André DERAIN
France

(1880 - 1954)
Andre Derain took his first private lessons in painting in 1895. In 1898, he enrolled in the Academie Carriere, in Paris. He became a close friend with a fellow student there, Henri Matisse. A year later, Derain rented a studio with another young artist, Maurice de Vlaminck. In 1900, however, Derain was drafted for military service and spent the following four years in this capacity. The following year, 1905, was important both for Derain and the development of modern art. An exhibition was organized in Paris at the Salon d’Automne in which Derain, Matisse, Vlaminck and others were invited to show their recent paintings. The exhibition was promptly dubbed ‘Cage aux Fauves’ (‘Cage of Wild Beasts’) by a critic, and the famous movement of Fauvism was officially born. Yet Derain was content with Fauvism for only a short period of time. In 1908 and 1910 he went on extensive trips with Picasso to both Avignon and Spain and became interested in Cubism but never fully accepted it. It was at this time as well that Derain became a major artist of the book. In 1909 he supplied the illustrations for Apollinaire’s first book of poetry, L’Enchanteur pourissant, and illustrated a collection of poems by Max Jacob in 1912. With the outbreak of World War One in 1914, Derain was again forced into service and remained in the army throughout the conflict, fighting in some of the bloodiest battles such as the Somme and Verdun.
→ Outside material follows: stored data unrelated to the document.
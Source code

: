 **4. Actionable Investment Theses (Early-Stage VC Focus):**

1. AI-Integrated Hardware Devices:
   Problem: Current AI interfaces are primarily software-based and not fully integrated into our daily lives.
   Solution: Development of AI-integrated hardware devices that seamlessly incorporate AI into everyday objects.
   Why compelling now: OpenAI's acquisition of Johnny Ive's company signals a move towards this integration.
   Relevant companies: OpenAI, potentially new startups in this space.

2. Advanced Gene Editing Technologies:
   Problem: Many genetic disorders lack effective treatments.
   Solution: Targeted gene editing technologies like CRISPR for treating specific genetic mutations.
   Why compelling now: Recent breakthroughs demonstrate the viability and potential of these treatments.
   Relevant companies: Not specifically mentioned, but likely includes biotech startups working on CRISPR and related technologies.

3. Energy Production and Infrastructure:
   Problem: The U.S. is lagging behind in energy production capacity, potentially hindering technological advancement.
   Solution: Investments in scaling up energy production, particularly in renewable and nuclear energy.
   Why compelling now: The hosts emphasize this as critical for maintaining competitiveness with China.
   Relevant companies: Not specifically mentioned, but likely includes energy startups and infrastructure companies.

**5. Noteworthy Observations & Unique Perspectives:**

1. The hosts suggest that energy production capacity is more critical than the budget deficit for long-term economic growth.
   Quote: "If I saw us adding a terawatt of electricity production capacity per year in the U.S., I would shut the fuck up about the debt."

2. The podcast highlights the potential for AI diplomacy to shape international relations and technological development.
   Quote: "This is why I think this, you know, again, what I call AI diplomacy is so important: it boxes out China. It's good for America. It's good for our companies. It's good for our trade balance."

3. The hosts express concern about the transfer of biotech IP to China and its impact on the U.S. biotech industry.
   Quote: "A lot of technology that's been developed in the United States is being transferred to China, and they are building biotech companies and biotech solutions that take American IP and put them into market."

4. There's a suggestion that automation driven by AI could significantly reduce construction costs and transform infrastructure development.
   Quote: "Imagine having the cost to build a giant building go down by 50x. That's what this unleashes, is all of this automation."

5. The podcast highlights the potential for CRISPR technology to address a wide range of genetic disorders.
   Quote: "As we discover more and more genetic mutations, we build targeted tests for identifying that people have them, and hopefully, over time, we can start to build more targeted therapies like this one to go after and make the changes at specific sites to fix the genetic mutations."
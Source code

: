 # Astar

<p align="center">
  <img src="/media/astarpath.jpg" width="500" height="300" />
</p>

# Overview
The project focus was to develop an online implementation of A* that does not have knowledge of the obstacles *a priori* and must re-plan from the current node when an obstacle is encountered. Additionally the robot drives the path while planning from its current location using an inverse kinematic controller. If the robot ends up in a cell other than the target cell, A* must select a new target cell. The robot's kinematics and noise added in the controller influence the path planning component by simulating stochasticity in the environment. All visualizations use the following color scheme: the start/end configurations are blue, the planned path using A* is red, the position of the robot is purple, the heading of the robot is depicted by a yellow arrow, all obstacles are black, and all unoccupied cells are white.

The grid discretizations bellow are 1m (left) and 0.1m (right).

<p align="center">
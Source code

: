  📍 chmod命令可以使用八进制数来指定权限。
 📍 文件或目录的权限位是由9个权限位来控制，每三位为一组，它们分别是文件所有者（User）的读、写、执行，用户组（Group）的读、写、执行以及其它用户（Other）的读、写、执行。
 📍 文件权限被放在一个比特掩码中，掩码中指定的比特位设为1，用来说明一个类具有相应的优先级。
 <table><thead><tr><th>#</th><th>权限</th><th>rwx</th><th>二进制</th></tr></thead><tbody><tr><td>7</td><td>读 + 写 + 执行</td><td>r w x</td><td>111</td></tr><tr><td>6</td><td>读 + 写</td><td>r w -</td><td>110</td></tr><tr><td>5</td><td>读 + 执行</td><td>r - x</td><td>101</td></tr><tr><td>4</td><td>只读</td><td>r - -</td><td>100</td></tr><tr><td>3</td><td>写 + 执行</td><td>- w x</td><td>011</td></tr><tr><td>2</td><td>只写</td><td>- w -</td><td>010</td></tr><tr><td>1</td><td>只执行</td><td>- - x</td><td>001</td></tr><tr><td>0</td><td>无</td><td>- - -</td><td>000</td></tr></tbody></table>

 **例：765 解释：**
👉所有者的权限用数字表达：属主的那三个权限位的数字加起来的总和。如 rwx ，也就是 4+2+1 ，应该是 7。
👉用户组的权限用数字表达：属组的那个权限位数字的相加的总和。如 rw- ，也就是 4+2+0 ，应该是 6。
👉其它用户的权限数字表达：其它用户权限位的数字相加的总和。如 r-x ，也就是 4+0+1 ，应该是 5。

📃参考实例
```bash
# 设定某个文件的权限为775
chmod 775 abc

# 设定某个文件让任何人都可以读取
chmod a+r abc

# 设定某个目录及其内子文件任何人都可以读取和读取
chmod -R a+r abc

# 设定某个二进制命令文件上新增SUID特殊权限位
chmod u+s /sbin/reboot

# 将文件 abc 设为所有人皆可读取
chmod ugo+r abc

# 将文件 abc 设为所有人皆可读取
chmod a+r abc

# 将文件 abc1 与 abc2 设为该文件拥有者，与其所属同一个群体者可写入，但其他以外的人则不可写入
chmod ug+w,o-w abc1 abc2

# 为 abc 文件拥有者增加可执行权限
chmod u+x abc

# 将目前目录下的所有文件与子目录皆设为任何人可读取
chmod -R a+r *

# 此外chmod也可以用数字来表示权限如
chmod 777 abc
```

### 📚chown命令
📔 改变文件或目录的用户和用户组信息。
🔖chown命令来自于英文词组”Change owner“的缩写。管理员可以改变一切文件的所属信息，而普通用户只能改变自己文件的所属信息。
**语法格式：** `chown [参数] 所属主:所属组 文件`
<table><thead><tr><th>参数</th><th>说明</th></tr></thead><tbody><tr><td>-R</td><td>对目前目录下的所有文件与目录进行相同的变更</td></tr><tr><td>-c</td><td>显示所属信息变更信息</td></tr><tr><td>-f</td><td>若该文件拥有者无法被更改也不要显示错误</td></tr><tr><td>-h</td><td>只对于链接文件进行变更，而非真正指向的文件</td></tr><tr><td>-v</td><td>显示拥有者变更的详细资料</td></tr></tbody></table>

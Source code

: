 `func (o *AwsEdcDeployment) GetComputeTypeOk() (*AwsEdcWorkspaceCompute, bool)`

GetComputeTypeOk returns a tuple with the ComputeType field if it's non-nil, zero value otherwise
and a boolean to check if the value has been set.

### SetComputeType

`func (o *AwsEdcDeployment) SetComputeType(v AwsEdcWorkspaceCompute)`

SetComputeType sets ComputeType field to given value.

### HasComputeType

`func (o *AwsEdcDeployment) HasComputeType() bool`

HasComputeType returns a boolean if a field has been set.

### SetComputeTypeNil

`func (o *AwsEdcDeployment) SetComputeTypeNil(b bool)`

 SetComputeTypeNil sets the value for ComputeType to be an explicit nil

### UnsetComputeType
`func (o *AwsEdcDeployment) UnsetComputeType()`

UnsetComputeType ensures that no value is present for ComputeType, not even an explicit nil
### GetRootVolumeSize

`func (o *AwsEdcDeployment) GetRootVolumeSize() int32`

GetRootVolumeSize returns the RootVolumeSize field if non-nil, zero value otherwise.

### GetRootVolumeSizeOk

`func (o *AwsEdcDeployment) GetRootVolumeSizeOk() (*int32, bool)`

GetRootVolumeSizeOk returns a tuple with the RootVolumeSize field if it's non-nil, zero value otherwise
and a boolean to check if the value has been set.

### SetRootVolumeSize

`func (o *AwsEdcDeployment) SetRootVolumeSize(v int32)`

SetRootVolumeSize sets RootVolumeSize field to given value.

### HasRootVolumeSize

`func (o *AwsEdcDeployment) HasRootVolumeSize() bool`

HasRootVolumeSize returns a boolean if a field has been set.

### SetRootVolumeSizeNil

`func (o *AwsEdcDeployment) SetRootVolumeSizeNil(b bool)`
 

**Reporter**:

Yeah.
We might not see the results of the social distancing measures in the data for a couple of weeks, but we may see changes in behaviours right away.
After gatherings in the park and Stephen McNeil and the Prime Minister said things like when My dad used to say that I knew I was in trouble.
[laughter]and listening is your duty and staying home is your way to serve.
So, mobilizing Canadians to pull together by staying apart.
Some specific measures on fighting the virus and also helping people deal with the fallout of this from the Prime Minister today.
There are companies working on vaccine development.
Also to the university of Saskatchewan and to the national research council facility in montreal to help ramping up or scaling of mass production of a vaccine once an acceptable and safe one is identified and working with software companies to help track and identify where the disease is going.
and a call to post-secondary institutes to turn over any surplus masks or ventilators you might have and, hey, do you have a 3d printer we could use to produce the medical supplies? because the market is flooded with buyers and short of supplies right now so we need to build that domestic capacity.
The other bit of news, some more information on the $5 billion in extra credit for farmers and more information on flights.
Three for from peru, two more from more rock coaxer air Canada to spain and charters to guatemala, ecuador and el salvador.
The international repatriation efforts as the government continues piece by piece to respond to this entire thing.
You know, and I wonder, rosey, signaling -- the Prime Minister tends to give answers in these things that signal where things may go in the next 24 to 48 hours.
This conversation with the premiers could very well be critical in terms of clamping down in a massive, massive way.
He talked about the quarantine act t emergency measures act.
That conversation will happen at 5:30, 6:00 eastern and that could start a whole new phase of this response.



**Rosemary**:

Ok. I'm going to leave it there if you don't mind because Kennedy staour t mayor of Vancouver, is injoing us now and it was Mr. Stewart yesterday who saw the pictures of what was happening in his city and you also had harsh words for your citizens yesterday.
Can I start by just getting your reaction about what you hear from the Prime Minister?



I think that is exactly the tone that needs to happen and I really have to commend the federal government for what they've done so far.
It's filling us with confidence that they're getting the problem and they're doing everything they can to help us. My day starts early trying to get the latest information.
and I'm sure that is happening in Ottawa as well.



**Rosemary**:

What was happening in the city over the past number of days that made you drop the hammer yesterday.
Upon his release in 1919, however, Derain had emerged as one of France’s most famous artists. He was immediately commissioned by Diaghilev to design for the ballet, Le Boutique fantasque, and from 1920 to 1924, four individual books were published about his art. Derain’s paintings, lithographs, etchings and woodcuts were now exhibited internationally in cities such as London, Berlin, Frankfurt and New York. In 1928 he was awarded the prestigious Carnegie Prize in the United States. While the 1920’s decade was for Derain the period of his greatest official recognition it was also for his art the era of his greatest change. Almost oblivious to past modernist triumphs Derain went to Italy in 1921 for the centenary celebrations of the art of Raphael. There he was deeply impressed with both High Renaissance painting and more directly classical sources such as the Fayum portraits and Roman mosaics which he studied at Pompeii and elsewhere.